United Continental Holdings Inc., the outcome of a marriage of United and Continental airlines, opposed the tax increases, said Mike Trevino, a spokesman in Chicago. The company has more than 13,000 employees in the city, he said.

Deere, the farm and construction equipment maker in Moline, also opposed the tax increase, said Ken Golden, a spokesman. The Chicago-based Boeing Co., the world's biggest aerospace company, said the tax change did not have a “significant impact” on the company's operation, according to Chaz Bickers, a spokesman.

Navistar International Corp., the maker of International- brand trucks, announced before the tax increase it is moving its headquarters to suburban Chicago from Warrenville and will expand there.

“Navistar has no regrets about its decision to consolidate in Lisle, and you can quote me,” said Roy Wiley, a spokesman.

Three companies said last month they are moving into the state. Each got financial incentives to move, Quinn's office said in press releases.

Oregon-based steel producer Evraz Inc. said Jan. 20 it is moving its North American headquarters to Chicago from Portland. Becker Iron & Metal Inc. said Jan. 21 it will relocate its headquarters to Venice, Illinois, from St. Louis.

American Aluminum Extrusion Co., based in Beloit, Wisconsin, said Jan. 27 it will build a manufacturing plant in Roscoe, Illinois.

Businesses want stability, and Illinois bought itself some, said Justin Hoogendoorn, director of capital markets at BMO Capital Markets in Chicago. Hoogendoorn argued for the increases to boost investor confidence; Illinois shares with California the lowest rating among the states from Moody's Investors Service, A1.

“Taxes are a necessary evil, with as big a shortfall as the state had,” Hoogendoorn said.

A report issued yesterday by the Chicago-based Center for Tax and Budget Accountability said that without the tax hikes, “Illinois' bonds would be lowered to junk status, effectively crippling the state's ability to issue bonds of any type and paralyzing state financing.”

The center is a nonprofit think tank that studies tax and economic policy.

Even after raising taxes, Illinois will still have the lowest overall burden as a percentage of personal income of all neighboring states, except Missouri -- “contrary to the misleading spin of neighboring state governors,” the report said.

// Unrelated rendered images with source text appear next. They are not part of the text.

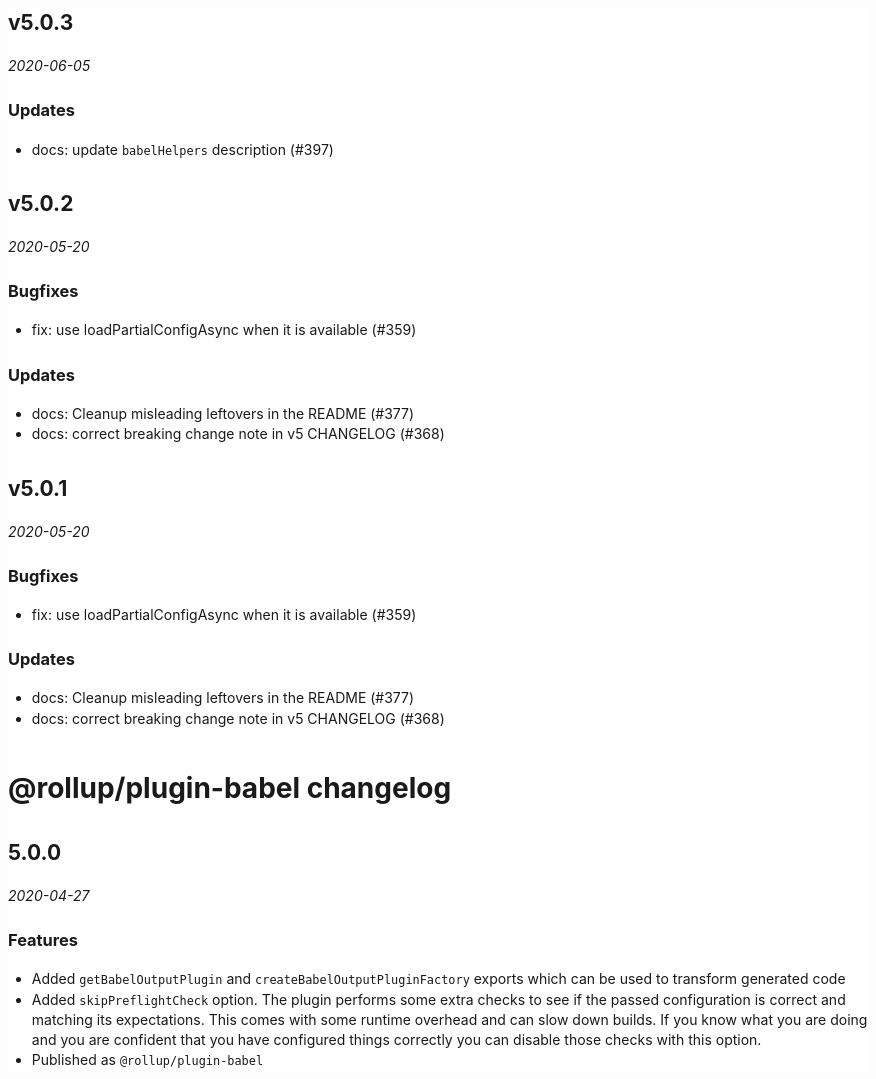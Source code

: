 ## v5.0.3

_2020-06-05_

### Updates

- docs: update `babelHelpers` description (#397)

## v5.0.2

_2020-05-20_

### Bugfixes

- fix: use loadPartialConfigAsync when it is available (#359)

### Updates

- docs: Cleanup misleading leftovers in the README (#377)
- docs: correct breaking change note in v5 CHANGELOG (#368)

## v5.0.1

_2020-05-20_

### Bugfixes

- fix: use loadPartialConfigAsync when it is available (#359)

### Updates

- docs: Cleanup misleading leftovers in the README (#377)
- docs: correct breaking change note in v5 CHANGELOG (#368)

# @rollup/plugin-babel changelog

## 5.0.0

_2020-04-27_

### Features

- Added `getBabelOutputPlugin` and `createBabelOutputPluginFactory` exports which can be used to transform generated code
- Added `skipPreflightCheck` option. The plugin performs some extra checks to see if the passed configuration is correct and matching its expectations. This comes with some runtime overhead and can slow down builds. If you know what you are doing and you are confident that you have configured things correctly you can disable those checks with this option.
- Published as `@rollup/plugin-babel`
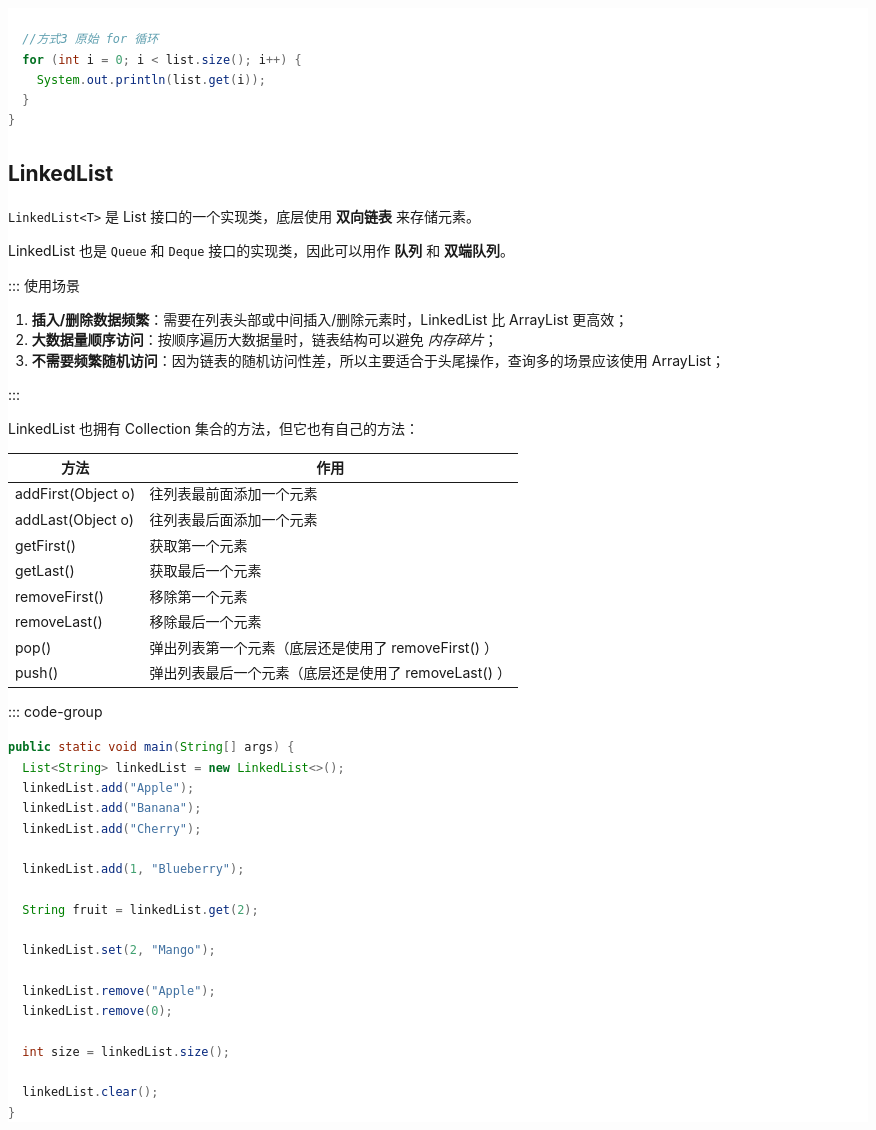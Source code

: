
 ```java

  //方式3 原始 for 循环
  for (int i = 0; i < list.size(); i++) {
    System.out.println(list.get(i));
  }
}
```



## LinkedList

`LinkedList<T>` 是 List 接口的一个实现类，底层使用 **双向链表** 来存储元素。

LinkedList 也是 `Queue` 和 `Deque` 接口的实现类，因此可以用作 **队列** 和 **双端队列**。



::: 使用场景

1. **插入/删除数据频繁**：需要在列表头部或中间插入/删除元素时，LinkedList 比 ArrayList 更高效；
2. **大数据量顺序访问**：按顺序遍历大数据量时，链表结构可以避免 _内存碎片_；
3. **不需要频繁随机访问**：因为链表的随机访问性差，所以主要适合于头尾操作，查询多的场景应该使用 ArrayList；

:::



LinkedList 也拥有 Collection 集合的方法，但它也有自己的方法：

| 方法               | 作用                                                 |
| ------------------ | ---------------------------------------------------- |
| addFirst(Object o) | 往列表最前面添加一个元素                             |
| addLast(Object o)  | 往列表最后面添加一个元素                             |
| getFirst()         | 获取第一个元素                                       |
| getLast()          | 获取最后一个元素                                     |
| removeFirst()      | 移除第一个元素                                       |
| removeLast()       | 移除最后一个元素                                     |
| pop()              | 弹出列表第一个元素（底层还是使用了 removeFirst() ）  |
| push()             | 弹出列表最后一个元素（底层还是使用了 removeLast() ） |

::: code-group

```java [继承方法]
public static void main(String[] args) {
  List<String> linkedList = new LinkedList<>();
  linkedList.add("Apple");
  linkedList.add("Banana");
  linkedList.add("Cherry");

  linkedList.add(1, "Blueberry");

  String fruit = linkedList.get(2);

  linkedList.set(2, "Mango");

  linkedList.remove("Apple");
  linkedList.remove(0);

  int size = linkedList.size();

  linkedList.clear();
}
```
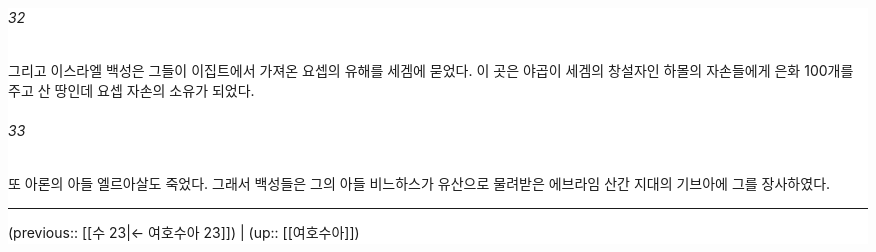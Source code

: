 

###### 32 

그리고 이스라엘 백성은 그들이 이집트에서 가져온 요셉의 유해를 세겜에 묻었다. 이 곳은 야곱이 세겜의 창설자인 하몰의 자손들에게 은화 100개를 주고 산 땅인데 요셉 자손의 소유가 되었다. 



###### 33 

또 아론의 아들 엘르아살도 죽었다. 그래서 백성들은 그의 아들 비느하스가 유산으로 물려받은 에브라임 산간 지대의 기브아에 그를 장사하였다.

***

(previous:: [[수 23|← 여호수아 23]]) | (up:: [[여호수아]])
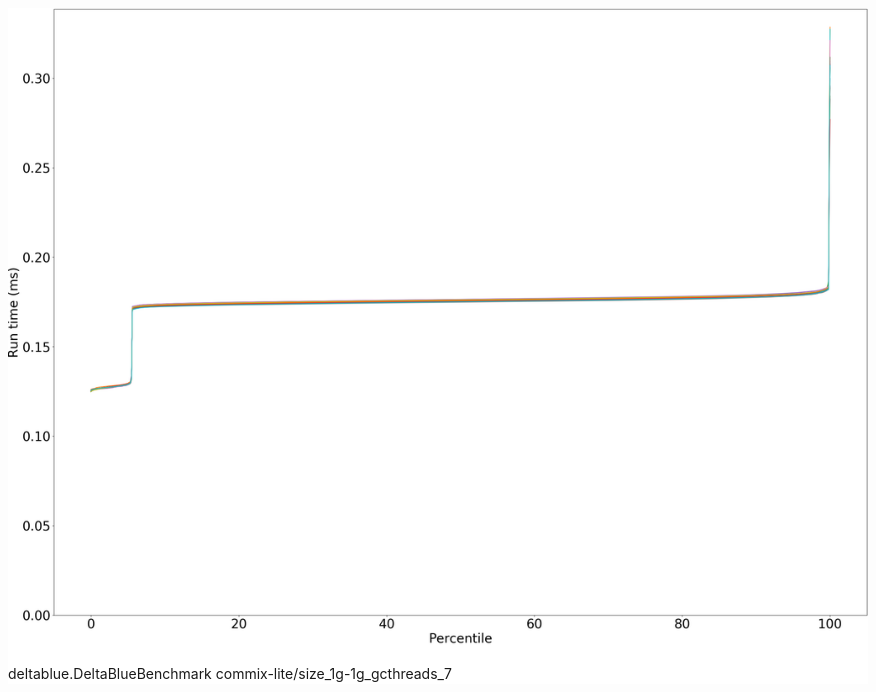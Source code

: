 ![deltablue.DeltaBlueBenchmark commix-lite/size_1g-1g_gcthreads_7](percentile_deltablue.DeltaBlueBenchmark_conf6.png)

deltablue.DeltaBlueBenchmark commix-lite/size_1g-1g_gcthreads_7
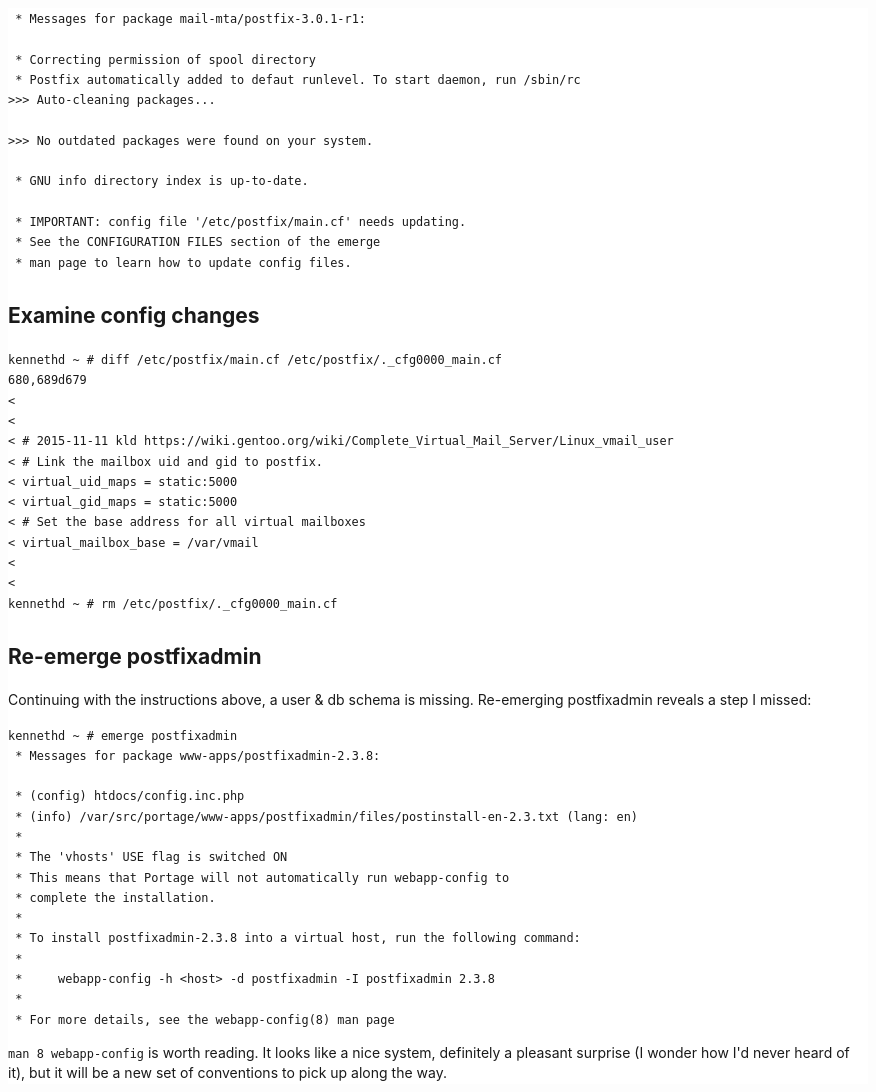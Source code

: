 	 * Messages for package mail-mta/postfix-3.0.1-r1:
	
	 * Correcting permission of spool directory
	 * Postfix automatically added to defaut runlevel. To start daemon, run /sbin/rc
	>>> Auto-cleaning packages...
	
	>>> No outdated packages were found on your system.
	
	 * GNU info directory index is up-to-date.
	
	 * IMPORTANT: config file '/etc/postfix/main.cf' needs updating.
	 * See the CONFIGURATION FILES section of the emerge
	 * man page to learn how to update config files.

## Examine config changes

	kennethd ~ # diff /etc/postfix/main.cf /etc/postfix/._cfg0000_main.cf 
	680,689d679
	< 
	< 
	< # 2015-11-11 kld https://wiki.gentoo.org/wiki/Complete_Virtual_Mail_Server/Linux_vmail_user
	< # Link the mailbox uid and gid to postfix.
	< virtual_uid_maps = static:5000
	< virtual_gid_maps = static:5000
	< # Set the base address for all virtual mailboxes
	< virtual_mailbox_base = /var/vmail
	< 
	< 
	kennethd ~ # rm /etc/postfix/._cfg0000_main.cf 

## Re-emerge postfixadmin

Continuing with the instructions above, a user & db schema is missing.  Re-emerging postfixadmin reveals a step I missed:

	kennethd ~ # emerge postfixadmin
	 * Messages for package www-apps/postfixadmin-2.3.8:
	
	 * (config) htdocs/config.inc.php
	 * (info) /var/src/portage/www-apps/postfixadmin/files/postinstall-en-2.3.txt (lang: en)
	 * 
	 * The 'vhosts' USE flag is switched ON
	 * This means that Portage will not automatically run webapp-config to
	 * complete the installation.
	 * 
	 * To install postfixadmin-2.3.8 into a virtual host, run the following command:
	 * 
	 *     webapp-config -h <host> -d postfixadmin -I postfixadmin 2.3.8
	 * 
	 * For more details, see the webapp-config(8) man page

`man 8 webapp-config` is worth reading.  It looks like a nice system, definitely a pleasant surprise (I wonder how I'd never heard of it), but it will be a new set of conventions to pick up along the way.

Businesses will be looking at how the state deals with its long-term debt, including more than $6 billion in unpaid bills and more than $80 billion in unfunded pension liabilities, Haider said.

“It's the tax increase without any fiscal discipline and without any spending reforms that causes business concern,” Haider said. “That is probably more critical than the tax increase itself.”